Benim İstanbul Devlet Senfoni Orkestrasını ne denli sevdiğim bilinir, bilinsin de! Bilinsin ki, başkaları da bu orkestranın konserlerine gelip tanısın ve sevsin benim gibi. Benim geçmişim biraz uzun, 1954’lere dayanır, Şehir Orkestrasıydı o zamanlar, annem vasıtasıyla çok içiçe yaşadığım dönemler oldu, orkestramı yakından tanıdığım, müzisyenleri ile birlikte olduğum, çaldıkları enstrümanlara olan merakımla bazılarını bunalttığım, tüm soruları birden sorduğum yıllar, annemin sınıf arkadaşlarına nazım geçerdi benim, bunalsalar bile beni yanlarına alır, tüm enstrümanı söker (anladınız tabii ki, nefesli enstrümandı bunlar) her parçanın ne işe yaradığını anlatır, tekrar birleştirirlerdi. Öyle güzel anılarım var ki; anlatmaya bu sayfa yetmez.
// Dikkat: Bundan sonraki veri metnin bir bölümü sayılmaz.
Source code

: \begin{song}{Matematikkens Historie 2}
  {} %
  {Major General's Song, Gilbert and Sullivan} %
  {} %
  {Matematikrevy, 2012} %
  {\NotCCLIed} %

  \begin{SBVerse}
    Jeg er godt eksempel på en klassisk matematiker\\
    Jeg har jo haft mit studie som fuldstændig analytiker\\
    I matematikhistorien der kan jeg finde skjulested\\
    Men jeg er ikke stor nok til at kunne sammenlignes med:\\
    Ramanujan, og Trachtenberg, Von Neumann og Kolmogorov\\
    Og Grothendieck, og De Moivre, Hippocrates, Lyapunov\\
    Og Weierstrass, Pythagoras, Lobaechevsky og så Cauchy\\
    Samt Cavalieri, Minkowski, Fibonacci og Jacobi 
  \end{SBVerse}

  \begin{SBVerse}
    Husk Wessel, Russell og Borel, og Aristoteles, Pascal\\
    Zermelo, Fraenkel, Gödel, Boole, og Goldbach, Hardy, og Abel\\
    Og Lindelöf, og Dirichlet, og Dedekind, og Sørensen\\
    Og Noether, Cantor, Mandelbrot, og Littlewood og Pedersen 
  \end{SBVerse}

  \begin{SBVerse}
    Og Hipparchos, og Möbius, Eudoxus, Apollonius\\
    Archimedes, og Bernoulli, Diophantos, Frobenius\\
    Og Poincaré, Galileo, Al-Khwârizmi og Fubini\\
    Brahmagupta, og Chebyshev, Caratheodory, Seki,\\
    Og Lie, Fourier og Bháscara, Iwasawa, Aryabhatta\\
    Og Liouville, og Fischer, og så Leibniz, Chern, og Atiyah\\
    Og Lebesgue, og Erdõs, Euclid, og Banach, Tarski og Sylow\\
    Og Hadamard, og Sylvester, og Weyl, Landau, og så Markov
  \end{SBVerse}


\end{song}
Sadece şunu diyeyim, gittiğim tüm konserlerin programlarını biriktirirdim, bu konserlerin bir 10 yılını ciltletmişim, dolaplarımı elden geçirirken buldum, yüzüme nasıl bir gülümseme oturdu, anlatamam. Kimler gelmiş İstanbula, kimler konser vermiş, hangi şeflerle çalışmışız, hangi eserleri çalmışız, o nedenle bu orkestranın geçmişindeki başarı çok önemli, herkes bilmeli, program notlarına bakınca insan heyecanlanıyor.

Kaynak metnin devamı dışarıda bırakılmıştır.